[THE INPUT Boundary: Start]

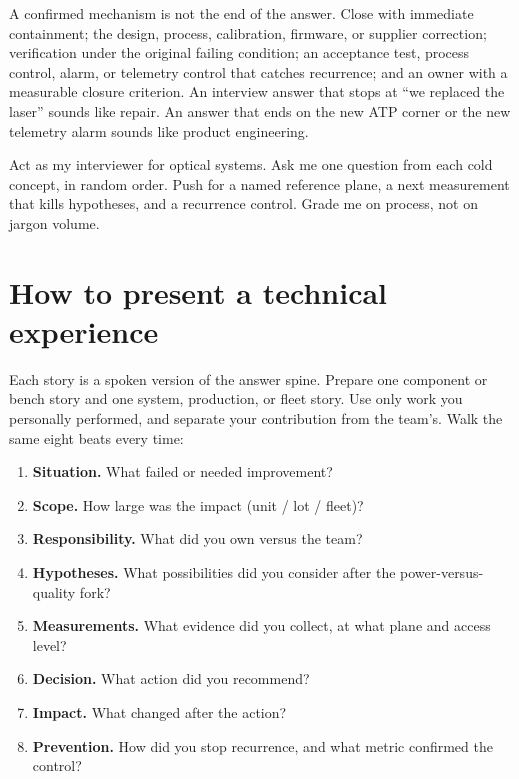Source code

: A confirmed mechanism is not the end of the answer. Close with immediate containment;
the design, process, calibration, firmware, or supplier correction;
verification under the original failing condition; an acceptance test,
process control, alarm, or telemetry control that catches recurrence; and an
owner with a measurable closure criterion. An interview answer that stops at
``we replaced the laser'' sounds like repair. An answer that ends on the new
ATP corner or the new telemetry alarm sounds like product
engineering.

{Act as my interviewer for optical systems. Ask me one question from each cold
concept, in random order. Push for a named reference plane, a next measurement
that kills hypotheses, and a recurrence control. Grade me on process, not on
jargon volume.}

\section{How to present a technical experience}
\label{sec:interview-story-template}

Each story is a spoken version of the answer spine. Prepare one component or
bench story and one system, production, or fleet story. Use only work you
personally performed, and separate your contribution from the team's. Walk
the same eight beats every time:

\begin{enumerate}
\item \textbf{Situation.} What failed or needed improvement?
\item \textbf{Scope.} How large was the impact (unit / lot / fleet)?
\item \textbf{Responsibility.} What did you own versus the team?
\item \textbf{Hypotheses.} What possibilities did you consider after the
      power-versus-quality fork?
\item \textbf{Measurements.} What evidence did you collect, at what plane and
      access level?
\item \textbf{Decision.} What action did you recommend?
\item \textbf{Impact.} What changed after the action?
\item \textbf{Prevention.} How did you stop recurrence, and what metric
      confirmed the control?
\end{enumerate}

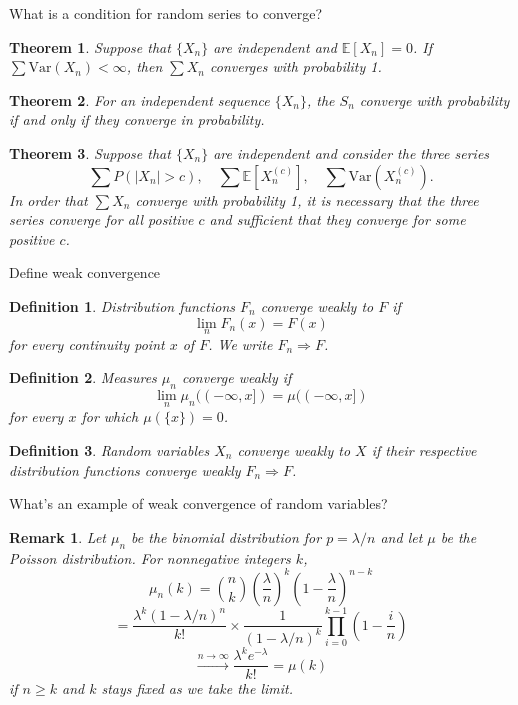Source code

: \documentclass[avery5388,grid,frame]{flashcards}
\newcommand{\E}{\mathbb{E}}
\newcommand{\Var}{\text{Var}}
\newtheorem*{theorem}{Theorem}
\newtheorem*{definition}{Definition}
\newtheorem*{remark}{Remark}
\begin{document}
\begin{flashcard}
    {What is a condition for random series to converge?}
    \begin{theorem}
        Suppose that $\{ X_n \}$ are independent and $\E[X_n] = 0$. If $\sum \Var(X_n) < \infty$, then $\sum X_n$ converges with probability 1.
    \end{theorem}

    \begin{theorem}
        For an independent sequence $\{ X_n \}$, the $S_n$ converge with probability if and only if they converge in probability.
    \end{theorem}

    \begin{theorem}
        Suppose that $\{ X_n \}$ are independent and consider the three series
        $$\sum P(|X_n| > c), \quad \sum \E[X_n^{(c)}], \quad \sum \Var(X_n^{(c)}).$$
        In order that $\sum X_n$ converge with probability 1, it is necessary that the three series converge for all positive $c$ and sufficient that they converge for some positive $c$.
    \end{theorem}
\end{flashcard}


\begin{flashcard}
    {Define weak convergence}
    \begin{definition}
        Distribution functions $F_n$ converge weakly to $F$ if
        $$\lim_n F_n(x) = F(x)$$
        for every continuity point $x$ of $F$. We write $F_n \Rightarrow F$.
    \end{definition}

    \begin{definition}
        Measures $\mu_n$ converge weakly if
        $$\lim_n \mu_n((-\infty,x]) = \mu((-\infty,x])$$
        for every $x$ for which $\mu(\{ x \}) = 0$.
    \end{definition}

    \begin{definition}
        Random variables $X_n$ converge weakly to $X$ if their respective distribution functions converge weakly $F_n \Rightarrow F$.
    \end{definition}
\end{flashcard}


\begin{flashcard}
    {What's an example of weak convergence of random variables?}
    \begin{remark}
        Let $\mu_n$ be the binomial distribution for $p = \lambda / n$ and let $\mu$ be the Poisson distribution. For nonnegative integers $k$,
        $$\mu_n(k) = \binom{n}{k} \left ( \frac \lambda n \right )^k \left ( 1 - \frac \lambda n \right)^{n-k}$$
        $$= \frac{\lambda^k (1 - \lambda/n)^n}{k!} \times \frac{1}{(1-\lambda/n)^k} \prod_{i=0}^{k-1}(1 - \frac i n)$$
        $$\overset{{n \rightarrow \infty}}{\rightarrow} \frac{\lambda^k e^{-\lambda}}{k!} = \mu(k)$$
        if $n \geq k$ and $k$ stays fixed as we take the limit.
    \end{remark}
\end{flashcard}
\end{document}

[THE INPUT Boundary: End]

= TASK DETAILS =
Among the entries above, take the line with "what plane and", the line with "consider the three series", and all the lines between them, and restate them word for word without pictures.

= RESULT OF THE TASK =
\item \textbf{Measurements.} What evidence did you collect, at what plane and
      access level?
\item \textbf{Decision.} What action did you recommend?
\item \textbf{Impact.} What changed after the action?
\item \textbf{Prevention.} How did you stop recurrence, and what metric
      confirmed the control?
\end{enumerate}

Source code

: \documentclass[avery5388,grid,frame]{flashcards}
\newcommand{\E}{\mathbb{E}}
\newcommand{\Var}{\text{Var}}
\newtheorem*{theorem}{Theorem}
\newtheorem*{definition}{Definition}
\newtheorem*{remark}{Remark}
\begin{document}
\begin{flashcard}
    {What is a condition for random series to converge?}
    \begin{theorem}
        Suppose that $\{ X_n \}$ are independent and $\E[X_n] = 0$. If $\sum \Var(X_n) < \infty$, then $\sum X_n$ converges with probability 1.
    \end{theorem}

    \begin{theorem}
        For an independent sequence $\{ X_n \}$, the $S_n$ converge with probability if and only if they converge in probability.
    \end{theorem}

    \begin{theorem}
        Suppose that $\{ X_n \}$ are independent and consider the three series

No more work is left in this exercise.